• PROBLEM: Lines holding the word "server": how many does the material below have? Answer with nothing but the number.

• DATA PROVIDED:
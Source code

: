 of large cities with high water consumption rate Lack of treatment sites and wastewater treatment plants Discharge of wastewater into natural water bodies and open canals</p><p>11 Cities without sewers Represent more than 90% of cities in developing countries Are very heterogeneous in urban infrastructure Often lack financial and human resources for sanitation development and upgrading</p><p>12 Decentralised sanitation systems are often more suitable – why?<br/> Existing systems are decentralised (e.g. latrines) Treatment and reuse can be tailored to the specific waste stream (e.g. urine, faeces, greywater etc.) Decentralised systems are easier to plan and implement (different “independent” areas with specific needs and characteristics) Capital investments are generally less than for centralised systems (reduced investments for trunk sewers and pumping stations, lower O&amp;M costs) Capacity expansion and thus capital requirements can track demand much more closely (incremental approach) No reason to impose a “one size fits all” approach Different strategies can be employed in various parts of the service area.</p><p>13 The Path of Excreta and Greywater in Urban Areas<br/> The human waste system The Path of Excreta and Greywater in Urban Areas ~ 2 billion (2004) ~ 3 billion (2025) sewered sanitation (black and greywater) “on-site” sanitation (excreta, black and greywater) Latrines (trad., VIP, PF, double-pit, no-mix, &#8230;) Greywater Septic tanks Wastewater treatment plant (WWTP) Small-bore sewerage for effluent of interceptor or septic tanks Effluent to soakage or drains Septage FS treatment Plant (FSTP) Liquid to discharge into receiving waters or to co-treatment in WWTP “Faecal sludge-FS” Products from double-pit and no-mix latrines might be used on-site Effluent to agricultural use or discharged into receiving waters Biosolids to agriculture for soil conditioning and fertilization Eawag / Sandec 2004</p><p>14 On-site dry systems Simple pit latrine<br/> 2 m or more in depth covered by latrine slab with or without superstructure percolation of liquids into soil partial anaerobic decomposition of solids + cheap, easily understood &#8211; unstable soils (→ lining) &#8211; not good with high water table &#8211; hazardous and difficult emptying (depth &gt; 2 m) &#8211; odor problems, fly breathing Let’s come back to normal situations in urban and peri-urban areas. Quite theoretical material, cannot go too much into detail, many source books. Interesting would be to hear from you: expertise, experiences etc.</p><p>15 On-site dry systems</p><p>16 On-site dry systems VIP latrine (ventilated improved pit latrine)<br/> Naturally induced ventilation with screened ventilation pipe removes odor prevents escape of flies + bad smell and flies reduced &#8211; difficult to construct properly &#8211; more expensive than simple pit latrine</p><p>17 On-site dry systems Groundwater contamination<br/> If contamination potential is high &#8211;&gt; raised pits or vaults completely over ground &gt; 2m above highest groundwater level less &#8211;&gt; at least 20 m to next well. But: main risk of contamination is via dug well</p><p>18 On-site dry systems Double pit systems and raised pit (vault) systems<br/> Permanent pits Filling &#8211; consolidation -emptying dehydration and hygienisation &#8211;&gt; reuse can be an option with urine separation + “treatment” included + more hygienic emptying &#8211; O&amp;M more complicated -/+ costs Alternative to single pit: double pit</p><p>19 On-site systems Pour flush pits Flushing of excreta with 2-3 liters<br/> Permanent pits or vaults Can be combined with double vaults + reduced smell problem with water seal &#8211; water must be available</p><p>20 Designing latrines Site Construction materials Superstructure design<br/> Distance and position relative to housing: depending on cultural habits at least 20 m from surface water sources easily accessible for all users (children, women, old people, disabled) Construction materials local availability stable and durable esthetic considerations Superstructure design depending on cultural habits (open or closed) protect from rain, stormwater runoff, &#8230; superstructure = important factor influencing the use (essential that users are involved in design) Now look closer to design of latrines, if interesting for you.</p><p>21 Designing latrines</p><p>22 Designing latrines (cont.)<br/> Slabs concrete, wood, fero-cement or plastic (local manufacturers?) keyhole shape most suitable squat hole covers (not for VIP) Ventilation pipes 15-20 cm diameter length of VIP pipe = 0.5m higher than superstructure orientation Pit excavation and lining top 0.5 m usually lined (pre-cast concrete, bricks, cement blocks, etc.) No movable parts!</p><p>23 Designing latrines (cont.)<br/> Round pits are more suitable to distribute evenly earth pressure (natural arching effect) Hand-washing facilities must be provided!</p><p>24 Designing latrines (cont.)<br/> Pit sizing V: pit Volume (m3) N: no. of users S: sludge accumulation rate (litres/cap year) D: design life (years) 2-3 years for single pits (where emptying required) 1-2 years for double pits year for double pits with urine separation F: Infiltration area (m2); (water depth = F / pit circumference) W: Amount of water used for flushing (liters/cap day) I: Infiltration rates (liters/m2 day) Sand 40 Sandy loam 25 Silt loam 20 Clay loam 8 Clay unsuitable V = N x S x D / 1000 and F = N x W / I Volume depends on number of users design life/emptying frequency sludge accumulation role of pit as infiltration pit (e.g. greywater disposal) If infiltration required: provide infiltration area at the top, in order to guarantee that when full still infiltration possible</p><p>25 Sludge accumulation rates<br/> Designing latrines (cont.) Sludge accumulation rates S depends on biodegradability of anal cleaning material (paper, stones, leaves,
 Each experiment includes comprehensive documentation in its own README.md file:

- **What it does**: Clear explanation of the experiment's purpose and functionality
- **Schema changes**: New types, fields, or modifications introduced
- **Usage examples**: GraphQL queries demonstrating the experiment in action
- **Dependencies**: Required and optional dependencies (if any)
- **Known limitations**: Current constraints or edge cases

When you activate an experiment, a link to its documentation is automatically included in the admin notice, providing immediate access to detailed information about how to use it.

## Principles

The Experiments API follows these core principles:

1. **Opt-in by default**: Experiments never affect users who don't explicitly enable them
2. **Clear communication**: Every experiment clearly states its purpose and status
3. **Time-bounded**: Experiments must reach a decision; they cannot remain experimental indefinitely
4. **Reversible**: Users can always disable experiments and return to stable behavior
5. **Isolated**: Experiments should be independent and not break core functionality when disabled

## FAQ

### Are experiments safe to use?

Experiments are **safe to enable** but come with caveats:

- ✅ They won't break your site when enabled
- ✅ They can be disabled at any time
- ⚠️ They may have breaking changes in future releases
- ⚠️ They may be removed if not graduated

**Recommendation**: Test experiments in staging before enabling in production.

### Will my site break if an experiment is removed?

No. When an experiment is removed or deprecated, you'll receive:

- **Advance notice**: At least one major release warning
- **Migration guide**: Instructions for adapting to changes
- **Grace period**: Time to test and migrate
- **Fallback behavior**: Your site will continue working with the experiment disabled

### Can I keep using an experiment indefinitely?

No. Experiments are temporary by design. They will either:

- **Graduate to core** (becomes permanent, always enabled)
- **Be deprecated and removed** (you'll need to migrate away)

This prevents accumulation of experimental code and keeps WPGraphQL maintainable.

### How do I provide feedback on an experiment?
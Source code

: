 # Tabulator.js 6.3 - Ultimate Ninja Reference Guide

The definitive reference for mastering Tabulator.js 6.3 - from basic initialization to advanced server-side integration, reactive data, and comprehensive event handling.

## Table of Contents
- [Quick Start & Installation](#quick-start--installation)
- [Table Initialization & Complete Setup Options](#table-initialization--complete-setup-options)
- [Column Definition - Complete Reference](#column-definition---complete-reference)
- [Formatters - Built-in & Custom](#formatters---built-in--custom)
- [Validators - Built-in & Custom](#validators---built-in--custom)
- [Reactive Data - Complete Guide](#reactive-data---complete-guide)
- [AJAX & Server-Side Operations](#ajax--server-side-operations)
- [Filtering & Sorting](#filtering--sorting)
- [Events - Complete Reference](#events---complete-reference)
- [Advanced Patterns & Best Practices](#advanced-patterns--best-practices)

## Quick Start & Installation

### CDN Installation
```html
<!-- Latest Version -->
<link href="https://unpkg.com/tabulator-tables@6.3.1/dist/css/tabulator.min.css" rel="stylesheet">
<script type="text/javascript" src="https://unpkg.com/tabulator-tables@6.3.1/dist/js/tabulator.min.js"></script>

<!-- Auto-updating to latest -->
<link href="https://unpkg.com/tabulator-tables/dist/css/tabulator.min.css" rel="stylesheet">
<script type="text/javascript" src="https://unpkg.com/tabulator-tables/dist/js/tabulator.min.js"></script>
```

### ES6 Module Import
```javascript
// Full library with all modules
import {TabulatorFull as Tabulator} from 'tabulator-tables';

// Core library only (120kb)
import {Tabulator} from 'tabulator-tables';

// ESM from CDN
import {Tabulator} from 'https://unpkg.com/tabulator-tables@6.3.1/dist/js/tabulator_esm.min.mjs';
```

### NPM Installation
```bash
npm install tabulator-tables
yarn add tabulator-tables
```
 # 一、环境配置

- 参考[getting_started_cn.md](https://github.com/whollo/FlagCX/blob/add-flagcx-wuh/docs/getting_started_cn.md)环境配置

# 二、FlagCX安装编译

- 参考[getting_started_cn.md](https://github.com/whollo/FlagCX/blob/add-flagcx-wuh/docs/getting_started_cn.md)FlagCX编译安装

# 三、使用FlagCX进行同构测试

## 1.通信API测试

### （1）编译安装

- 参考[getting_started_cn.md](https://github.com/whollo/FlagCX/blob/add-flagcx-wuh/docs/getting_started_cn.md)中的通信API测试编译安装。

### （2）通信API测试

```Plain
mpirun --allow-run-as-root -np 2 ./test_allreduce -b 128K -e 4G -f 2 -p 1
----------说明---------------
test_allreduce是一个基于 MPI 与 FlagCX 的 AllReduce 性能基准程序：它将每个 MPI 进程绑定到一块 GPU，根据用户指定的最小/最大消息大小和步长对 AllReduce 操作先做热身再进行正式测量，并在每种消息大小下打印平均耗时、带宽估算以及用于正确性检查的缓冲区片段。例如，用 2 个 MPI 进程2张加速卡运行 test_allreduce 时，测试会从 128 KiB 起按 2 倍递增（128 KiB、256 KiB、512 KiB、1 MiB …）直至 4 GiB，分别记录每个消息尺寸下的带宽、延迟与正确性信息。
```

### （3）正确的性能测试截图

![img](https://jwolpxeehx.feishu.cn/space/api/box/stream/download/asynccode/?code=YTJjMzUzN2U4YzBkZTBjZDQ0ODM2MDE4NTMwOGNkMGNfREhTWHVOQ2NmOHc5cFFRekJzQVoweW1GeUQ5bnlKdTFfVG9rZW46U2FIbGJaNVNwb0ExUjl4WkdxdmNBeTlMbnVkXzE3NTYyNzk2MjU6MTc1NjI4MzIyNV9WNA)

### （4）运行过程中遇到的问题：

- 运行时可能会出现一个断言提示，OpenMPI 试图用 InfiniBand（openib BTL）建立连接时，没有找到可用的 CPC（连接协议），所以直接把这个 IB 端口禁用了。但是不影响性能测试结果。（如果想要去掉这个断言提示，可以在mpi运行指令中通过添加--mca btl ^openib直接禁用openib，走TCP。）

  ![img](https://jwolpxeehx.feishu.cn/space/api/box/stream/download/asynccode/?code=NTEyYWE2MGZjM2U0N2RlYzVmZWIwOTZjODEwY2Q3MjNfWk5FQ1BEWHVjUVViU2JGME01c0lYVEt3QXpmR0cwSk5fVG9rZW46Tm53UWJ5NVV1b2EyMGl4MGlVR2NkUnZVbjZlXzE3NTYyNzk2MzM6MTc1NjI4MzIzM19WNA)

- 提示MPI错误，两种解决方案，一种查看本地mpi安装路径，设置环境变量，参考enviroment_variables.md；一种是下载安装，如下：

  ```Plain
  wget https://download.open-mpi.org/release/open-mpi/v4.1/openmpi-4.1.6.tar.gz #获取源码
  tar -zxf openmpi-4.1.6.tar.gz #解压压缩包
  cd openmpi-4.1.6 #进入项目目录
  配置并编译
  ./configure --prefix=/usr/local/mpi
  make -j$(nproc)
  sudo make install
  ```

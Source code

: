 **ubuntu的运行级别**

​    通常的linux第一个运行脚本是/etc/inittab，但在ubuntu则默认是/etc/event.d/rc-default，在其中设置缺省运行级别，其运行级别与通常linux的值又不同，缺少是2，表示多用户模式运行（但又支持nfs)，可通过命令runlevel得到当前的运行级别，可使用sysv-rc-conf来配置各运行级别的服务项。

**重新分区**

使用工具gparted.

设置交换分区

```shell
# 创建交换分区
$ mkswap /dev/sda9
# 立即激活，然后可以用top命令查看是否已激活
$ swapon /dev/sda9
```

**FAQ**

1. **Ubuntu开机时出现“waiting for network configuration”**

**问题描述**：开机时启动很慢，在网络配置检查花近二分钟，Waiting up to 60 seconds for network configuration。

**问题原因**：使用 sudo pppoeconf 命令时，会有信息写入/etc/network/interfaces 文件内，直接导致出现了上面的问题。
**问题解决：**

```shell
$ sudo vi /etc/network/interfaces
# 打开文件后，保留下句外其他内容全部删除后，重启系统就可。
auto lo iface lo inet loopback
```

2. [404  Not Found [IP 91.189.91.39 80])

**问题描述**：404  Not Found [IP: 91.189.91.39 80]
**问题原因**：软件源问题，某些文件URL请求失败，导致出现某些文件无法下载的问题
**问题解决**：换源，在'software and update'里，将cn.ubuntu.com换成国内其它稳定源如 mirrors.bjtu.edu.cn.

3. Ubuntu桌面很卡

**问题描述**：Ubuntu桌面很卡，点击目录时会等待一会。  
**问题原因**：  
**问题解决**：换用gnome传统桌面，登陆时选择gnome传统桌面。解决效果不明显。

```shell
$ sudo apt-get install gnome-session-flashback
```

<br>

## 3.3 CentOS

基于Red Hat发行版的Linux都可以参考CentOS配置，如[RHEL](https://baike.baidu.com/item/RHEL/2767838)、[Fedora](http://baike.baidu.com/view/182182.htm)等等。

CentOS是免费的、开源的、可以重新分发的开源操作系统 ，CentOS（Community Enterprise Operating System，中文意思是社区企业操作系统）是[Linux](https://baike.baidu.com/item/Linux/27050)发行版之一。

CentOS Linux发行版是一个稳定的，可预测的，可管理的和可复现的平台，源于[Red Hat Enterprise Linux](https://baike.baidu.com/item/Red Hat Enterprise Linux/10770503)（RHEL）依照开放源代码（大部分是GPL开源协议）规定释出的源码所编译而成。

• WRITTEN REPLY: 2